What is being asked: What is needed is every line of the data that includes the word "Student". Please copy each one.

Records to process:

+++

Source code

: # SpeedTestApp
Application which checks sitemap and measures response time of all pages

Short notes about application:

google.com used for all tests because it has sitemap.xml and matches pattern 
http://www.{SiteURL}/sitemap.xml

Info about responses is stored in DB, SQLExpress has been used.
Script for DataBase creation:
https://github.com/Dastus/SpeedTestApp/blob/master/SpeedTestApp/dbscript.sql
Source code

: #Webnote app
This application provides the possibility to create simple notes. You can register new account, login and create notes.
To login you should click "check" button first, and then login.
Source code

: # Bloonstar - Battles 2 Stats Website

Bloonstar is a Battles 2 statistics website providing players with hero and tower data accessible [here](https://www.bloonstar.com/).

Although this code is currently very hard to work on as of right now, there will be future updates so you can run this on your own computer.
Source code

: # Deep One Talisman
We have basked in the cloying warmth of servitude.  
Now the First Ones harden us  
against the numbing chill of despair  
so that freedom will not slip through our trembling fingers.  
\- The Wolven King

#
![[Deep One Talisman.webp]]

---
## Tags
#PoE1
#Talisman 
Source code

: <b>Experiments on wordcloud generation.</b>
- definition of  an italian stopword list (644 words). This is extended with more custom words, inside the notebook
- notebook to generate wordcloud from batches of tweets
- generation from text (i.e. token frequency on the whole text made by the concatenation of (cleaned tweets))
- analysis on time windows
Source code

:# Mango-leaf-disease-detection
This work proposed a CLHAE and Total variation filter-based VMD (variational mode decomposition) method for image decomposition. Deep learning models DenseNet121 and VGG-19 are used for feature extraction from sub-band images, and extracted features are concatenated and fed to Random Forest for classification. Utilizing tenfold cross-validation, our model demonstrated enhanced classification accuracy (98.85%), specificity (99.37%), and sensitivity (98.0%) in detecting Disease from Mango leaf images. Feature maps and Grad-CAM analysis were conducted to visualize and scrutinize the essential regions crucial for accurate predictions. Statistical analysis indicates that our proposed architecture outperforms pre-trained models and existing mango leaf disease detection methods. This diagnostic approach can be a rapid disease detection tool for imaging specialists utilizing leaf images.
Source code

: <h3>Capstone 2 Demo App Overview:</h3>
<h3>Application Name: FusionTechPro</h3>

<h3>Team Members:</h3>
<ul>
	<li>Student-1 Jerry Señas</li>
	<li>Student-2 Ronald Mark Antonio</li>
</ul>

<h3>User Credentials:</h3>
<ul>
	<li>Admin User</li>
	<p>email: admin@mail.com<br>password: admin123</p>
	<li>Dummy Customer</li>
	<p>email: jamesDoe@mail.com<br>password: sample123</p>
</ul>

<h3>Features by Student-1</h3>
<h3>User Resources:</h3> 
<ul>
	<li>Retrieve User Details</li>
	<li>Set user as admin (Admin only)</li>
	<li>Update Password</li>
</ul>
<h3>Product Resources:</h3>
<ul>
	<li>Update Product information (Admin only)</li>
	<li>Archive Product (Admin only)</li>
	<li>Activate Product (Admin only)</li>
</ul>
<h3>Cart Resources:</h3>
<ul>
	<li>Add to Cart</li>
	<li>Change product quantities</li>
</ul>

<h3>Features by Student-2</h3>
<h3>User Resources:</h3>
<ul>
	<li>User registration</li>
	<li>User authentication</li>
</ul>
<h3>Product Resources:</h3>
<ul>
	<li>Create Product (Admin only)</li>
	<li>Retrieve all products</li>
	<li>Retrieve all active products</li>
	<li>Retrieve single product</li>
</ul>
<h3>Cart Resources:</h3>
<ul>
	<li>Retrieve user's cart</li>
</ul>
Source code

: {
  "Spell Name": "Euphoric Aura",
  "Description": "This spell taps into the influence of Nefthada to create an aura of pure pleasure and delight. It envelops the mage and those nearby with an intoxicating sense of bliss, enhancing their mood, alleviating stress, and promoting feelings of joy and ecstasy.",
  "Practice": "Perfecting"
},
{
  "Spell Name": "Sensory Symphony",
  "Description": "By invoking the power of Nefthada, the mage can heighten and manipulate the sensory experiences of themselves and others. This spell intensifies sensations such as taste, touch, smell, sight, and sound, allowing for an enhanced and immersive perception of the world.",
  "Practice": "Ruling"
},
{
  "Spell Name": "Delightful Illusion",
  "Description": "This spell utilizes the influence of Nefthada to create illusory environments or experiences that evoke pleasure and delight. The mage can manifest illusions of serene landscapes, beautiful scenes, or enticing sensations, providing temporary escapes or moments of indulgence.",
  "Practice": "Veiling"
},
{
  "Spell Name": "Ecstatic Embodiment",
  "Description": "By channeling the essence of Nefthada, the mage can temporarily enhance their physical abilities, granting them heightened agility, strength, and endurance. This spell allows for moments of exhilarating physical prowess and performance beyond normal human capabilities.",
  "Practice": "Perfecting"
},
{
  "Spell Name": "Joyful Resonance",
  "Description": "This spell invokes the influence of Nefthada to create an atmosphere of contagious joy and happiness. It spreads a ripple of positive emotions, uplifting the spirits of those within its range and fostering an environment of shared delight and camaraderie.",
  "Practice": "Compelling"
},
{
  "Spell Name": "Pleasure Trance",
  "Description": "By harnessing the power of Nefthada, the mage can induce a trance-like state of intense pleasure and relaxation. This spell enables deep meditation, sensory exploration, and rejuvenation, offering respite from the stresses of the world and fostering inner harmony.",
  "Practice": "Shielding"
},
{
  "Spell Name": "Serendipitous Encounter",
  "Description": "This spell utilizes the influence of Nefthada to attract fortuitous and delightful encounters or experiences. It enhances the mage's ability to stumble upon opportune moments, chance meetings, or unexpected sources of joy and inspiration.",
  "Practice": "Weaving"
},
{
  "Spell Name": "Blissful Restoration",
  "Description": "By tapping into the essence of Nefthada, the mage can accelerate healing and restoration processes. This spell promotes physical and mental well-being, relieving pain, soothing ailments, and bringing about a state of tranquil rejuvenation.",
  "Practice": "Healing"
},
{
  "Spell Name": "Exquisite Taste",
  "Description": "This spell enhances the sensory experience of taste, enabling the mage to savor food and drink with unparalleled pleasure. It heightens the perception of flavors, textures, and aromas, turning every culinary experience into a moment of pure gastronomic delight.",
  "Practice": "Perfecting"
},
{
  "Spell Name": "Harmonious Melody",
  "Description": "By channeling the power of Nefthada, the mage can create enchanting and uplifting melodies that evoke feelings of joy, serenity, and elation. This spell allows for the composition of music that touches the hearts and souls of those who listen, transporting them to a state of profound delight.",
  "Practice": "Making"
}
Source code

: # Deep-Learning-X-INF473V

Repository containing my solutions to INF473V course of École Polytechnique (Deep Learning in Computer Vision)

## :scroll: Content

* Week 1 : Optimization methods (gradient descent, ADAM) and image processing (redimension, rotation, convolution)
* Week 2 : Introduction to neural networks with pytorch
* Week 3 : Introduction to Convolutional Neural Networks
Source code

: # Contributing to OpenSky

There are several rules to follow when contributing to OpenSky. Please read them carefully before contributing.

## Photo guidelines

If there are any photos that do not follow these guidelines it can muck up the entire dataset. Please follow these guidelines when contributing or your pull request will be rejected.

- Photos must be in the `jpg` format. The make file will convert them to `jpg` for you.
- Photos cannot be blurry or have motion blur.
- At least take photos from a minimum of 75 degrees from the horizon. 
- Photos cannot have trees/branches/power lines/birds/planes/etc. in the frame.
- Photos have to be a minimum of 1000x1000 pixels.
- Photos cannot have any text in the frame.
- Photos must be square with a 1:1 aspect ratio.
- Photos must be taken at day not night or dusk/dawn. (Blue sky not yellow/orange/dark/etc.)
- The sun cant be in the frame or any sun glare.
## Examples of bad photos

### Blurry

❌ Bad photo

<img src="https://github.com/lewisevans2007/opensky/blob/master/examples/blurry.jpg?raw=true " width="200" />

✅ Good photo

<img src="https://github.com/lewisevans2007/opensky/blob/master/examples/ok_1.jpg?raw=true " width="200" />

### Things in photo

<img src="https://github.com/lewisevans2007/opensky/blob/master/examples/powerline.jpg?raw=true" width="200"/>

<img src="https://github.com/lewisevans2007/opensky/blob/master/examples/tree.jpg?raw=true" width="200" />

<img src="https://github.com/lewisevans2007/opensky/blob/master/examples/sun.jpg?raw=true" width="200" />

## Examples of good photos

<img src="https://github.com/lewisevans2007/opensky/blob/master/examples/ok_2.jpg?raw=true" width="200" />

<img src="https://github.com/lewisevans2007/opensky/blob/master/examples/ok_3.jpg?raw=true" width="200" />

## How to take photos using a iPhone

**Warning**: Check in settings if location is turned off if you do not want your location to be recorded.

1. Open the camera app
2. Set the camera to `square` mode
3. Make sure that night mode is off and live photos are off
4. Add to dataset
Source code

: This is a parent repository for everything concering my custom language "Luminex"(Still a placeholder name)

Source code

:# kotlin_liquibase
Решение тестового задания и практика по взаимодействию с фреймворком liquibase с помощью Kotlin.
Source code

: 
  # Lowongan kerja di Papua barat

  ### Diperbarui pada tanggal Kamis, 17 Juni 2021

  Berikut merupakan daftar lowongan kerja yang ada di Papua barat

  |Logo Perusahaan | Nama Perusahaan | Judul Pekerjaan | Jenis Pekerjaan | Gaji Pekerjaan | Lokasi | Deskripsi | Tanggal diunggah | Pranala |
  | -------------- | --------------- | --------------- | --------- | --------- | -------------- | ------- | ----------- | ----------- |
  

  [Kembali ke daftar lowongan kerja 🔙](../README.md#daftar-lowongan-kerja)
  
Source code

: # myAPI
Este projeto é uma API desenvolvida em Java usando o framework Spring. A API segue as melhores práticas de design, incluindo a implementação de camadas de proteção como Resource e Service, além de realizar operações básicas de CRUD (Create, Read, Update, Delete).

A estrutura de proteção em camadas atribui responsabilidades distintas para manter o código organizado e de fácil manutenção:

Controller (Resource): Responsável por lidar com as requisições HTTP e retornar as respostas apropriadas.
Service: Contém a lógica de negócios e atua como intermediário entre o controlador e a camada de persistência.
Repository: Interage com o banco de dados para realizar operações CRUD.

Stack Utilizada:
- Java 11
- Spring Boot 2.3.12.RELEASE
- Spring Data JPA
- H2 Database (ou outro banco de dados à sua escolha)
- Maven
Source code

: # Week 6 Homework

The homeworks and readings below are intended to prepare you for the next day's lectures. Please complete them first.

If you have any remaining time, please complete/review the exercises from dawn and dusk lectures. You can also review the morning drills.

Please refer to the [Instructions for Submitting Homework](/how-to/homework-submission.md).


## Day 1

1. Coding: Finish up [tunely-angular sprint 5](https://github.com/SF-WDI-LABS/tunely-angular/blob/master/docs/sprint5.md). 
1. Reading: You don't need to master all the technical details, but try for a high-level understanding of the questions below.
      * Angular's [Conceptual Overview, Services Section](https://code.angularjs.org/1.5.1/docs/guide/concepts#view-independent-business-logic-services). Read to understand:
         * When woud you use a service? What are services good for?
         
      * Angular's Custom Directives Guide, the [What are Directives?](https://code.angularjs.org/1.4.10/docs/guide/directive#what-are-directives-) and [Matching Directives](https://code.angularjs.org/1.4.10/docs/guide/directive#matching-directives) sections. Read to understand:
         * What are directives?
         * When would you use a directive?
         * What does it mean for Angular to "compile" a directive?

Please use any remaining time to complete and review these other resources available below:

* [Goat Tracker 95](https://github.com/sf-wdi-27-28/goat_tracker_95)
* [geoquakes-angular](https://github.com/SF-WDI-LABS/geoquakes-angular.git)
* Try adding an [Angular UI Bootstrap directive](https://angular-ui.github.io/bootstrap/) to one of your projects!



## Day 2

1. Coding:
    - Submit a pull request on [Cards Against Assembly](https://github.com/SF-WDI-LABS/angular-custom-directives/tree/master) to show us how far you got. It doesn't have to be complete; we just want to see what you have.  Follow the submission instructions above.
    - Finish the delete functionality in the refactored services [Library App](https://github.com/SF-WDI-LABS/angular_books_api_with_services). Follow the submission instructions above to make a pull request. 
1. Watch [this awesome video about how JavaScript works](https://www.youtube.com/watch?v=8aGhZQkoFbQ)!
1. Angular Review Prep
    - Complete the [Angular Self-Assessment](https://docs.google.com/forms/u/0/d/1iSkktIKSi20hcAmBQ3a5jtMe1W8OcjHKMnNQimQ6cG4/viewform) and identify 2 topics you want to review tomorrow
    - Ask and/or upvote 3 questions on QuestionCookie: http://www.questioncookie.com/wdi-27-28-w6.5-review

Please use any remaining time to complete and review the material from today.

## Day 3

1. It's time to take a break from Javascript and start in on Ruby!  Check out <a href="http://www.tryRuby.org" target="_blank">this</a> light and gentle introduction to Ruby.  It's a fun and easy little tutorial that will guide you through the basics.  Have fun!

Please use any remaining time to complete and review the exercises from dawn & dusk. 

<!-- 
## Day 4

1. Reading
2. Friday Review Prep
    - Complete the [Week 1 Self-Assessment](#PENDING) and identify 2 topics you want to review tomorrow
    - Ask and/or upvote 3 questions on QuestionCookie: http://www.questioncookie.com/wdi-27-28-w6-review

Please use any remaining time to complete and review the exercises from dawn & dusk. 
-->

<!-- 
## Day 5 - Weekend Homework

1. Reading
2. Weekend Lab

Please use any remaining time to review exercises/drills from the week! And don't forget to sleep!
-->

+++

Result of the task:
	<li>Student-1 Jerry Señas</li>
	<li>Student-2 Ronald Mark Antonio</li>
<h3>Features by Student-1</h3>
<h3>Features by Student-2</h3>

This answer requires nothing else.